By Tori Chenault Anthony
Two of my fondest memories as a child were attending Mitchell’s day care and stopping by Mr. Cully’s (McCauley general store). I began my experience with Mitchell’s day care in August 1961 as an infant and remained there as a part of her aftercare program until I completed fourth grade. Mrs. Maude, as she was affectionately called by the first generation of the day care crew (she was later referred to as Mitchell by the second generation) took care of us in the little house located right next door to her own home on Baggett Street. We thought ourselves very grown up if we were ever given the task to take something across the yard to her house for her during the day when her own children had not yet arrived home from school. This meant that you were not only maturing, but Mrs. Maude trusted you to be responsible enough to complete the task. Mrs. Maude’s five older daughters assisted her with our care after school every day.

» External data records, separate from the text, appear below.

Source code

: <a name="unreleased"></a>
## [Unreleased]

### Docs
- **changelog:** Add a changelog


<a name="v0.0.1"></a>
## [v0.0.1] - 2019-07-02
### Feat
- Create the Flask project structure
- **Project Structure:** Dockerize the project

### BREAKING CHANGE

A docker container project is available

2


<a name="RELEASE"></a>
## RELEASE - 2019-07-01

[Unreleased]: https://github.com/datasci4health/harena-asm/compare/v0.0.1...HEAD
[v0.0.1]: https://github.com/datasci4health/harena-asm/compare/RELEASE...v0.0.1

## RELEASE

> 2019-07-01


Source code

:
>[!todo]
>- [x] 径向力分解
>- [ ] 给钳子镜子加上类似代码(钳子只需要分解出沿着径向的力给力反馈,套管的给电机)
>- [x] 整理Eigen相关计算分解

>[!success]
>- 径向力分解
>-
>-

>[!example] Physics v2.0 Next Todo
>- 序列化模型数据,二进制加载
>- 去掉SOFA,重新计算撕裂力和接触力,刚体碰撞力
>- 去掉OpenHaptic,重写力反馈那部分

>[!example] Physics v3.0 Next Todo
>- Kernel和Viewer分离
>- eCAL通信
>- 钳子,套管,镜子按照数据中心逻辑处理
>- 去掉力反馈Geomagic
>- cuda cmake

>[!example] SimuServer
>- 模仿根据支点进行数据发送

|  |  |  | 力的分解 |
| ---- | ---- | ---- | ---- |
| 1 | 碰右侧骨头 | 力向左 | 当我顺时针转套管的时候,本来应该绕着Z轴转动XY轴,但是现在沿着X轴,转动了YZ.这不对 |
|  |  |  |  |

Mrs. Maude attempted to instill many morals, values and qualities in her day care crew, but the one that comes to mind quite often is the importance of looking out for each other. As we grew up, we were assigned a baby. This was an individual several years younger than ourselves that we took great pride in assisting Mrs. Maude with his or her daily care. Mrs. Maude ran Mitchell’s day care for over 35 years. I was very blessed to not only attend Mitchell’s day care as a child, but to also send both of my own children to her day care many years later. I can remember as a youngster and a parent dropping her children off to the overpowering smell of breakfast cooking in the morning mixed with the wonderful smells of lunch on top of the stove as well. Mrs. Maude managed to always provide two hot meals a day for all of us as well as a snack in the afternoon. If your parent happened to come early to pick you up, you could rest assure she would place your snack in a napkin (these were the days before zip lock bags) and place it in your hand before you left the house. All of the children who attended Mitchell’s day care over the years left her loving care with a very healthy level of self-esteem and respect for others. Before Mrs. Marjorie Mitchell passed away, she received the governor’s award for mother of the year.
The second fond memory began during our elementary school days on our way to Mitchell’s. We were allowed to stop by Mr. Cully’s store a couple days a week. His store was on the corner of Duke Street and Ribaut Road. My favorite item to purchase was the homemade snow cone with a small thin wooden spoon. We enjoyed the snow cones and other purchases on the long slow walk from Mitchell’s once or twice a week. It made us feel really grown up, to be allowed to stop by the store and make our own purchases without adult supervision.